Colliton gave Dach a big platform on a line with Patrick Kane and Dylan Strome, yet the trio didn’t produce anything together — Kane scored a temporarily crucial game-tying goal in the third period, but it was on a 2-on-1 with the wrong prospect forward (Alex Nylander). And the Capitals retook the lead for good just minutes later.
Ultimately, Dach played 13:41, went 1-for-5 on faceoffs and was the only Hawks forward without a shot on goal. His one moment in the spotlight occurred in unfortunate circumstances, when Alex Ovechkin blew a patented one-timer past both him and Corey Crawford.
“Could we have done a couple things to make that more difficult goal? Yeah, we could have,” Colliton said. “But credit to them, they made us pay when they got the opportunities.”
The Caps improved to 7-1 in their last eight matchups versus Crawford, even though the Hawks were the clearly better team possession-wise: they finished with an 84-49 advantage in shots on goal and 43-22 advantage in scoring chances.
The Hawks’ special teams did struggle, as the Caps scored once with the man advantage and once shorthanded and held Chicago without either.
Still, Drake Caggiula — who scored for the second straight game — went a step further than Colliton and proclaimed it the Hawks’ outright best performance of the year to date.
And he was probably right, making it even more frustrating than the hosts weren’t able to scrape a victory out of it. They now sit 2-3-1 with just two games left on the homestand.

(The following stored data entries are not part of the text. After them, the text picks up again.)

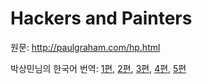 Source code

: # Hackers and Painters

원문: <http://paulgraham.com/hp.html>

박상민님의 한국어 번역:
[1편](https://sangminpark.blog/2013/08/04/%EB%B2%88%EC%97%AD-%ED%95%B4%EC%BB%A4%EC%99%80-%ED%99%94%EA%B0%80-1/),
[2편](https://sangminpark.blog/2013/08/05/%eb%b2%88%ec%97%ad-%ed%95%b4%ec%bb%a4%ec%99%80-%ed%99%94%ea%b0%80-2/),
[3편](https://sangminpark.blog/2013/08/05/%eb%b2%88%ec%97%ad-%ed%95%b4%ec%bb%a4%ec%99%80-%ed%99%94%ea%b0%80-3/),
[4편](https://sangminpark.blog/2013/08/05/%eb%b2%88%ec%97%ad-%ed%95%b4%ec%bb%a4%ec%99%80-%ed%99%94%ea%b0%80-4/),
[5편](https://sangminpark.blog/2013/08/05/%eb%b2%88%ec%97%ad-%ed%95%b4%ec%bb%a4%ec%99%80-%ed%99%94%ea%b0%80-5-%eb%81%9d/)
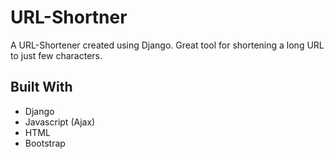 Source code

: # URL-Shortner

A URL-Shortener created using Django. Great tool for shortening a long URL to just few characters.

## Built With
* Django
* Javascript (Ajax)
* HTML
* Bootstrap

“That’s the way hockey works sometimes,” Caggiula said. “You don’t always get the bounces, you don’t always get the results you’re looking for. … We didn’t get rewarded tonight, but this is something we can build off of heading into the next one.”
A key way they can build off it involves Dach, who looked as poised and skilled as billed back at the draft, even if his NHL debut didn’t go as planned.
Colliton said the coaching staff will “talk about” how to integrate Dach moving forward, but Kane, for one, seemed eager for Dach to get another shot alongside him.
“[Kirby is] pretty raw, but for his first game against…one of the better teams in the league, I thought he was noticeable, had some good shifts,” Kane said. “There’s some chemistry to be built there, so I think we can even be better.”
Dach himself said he didn’t feel nervous, despite having to learn on the fly the speed and physicality of the NHL. He had his head nearly ripped off on one high-sticking incident; afterwards, he mentioned “how heavy they are on their sticks” as a key lesson he learned, probably not coincidentally.
Nevertheless, Sunday was just one game for the 18-year-old center. He’ll almost certainly receive at least a few more nights to prove (or disprove) his professional readiness.
“I want to be a Blackhawk this year,” he said, bluntly. “That’s the goal.”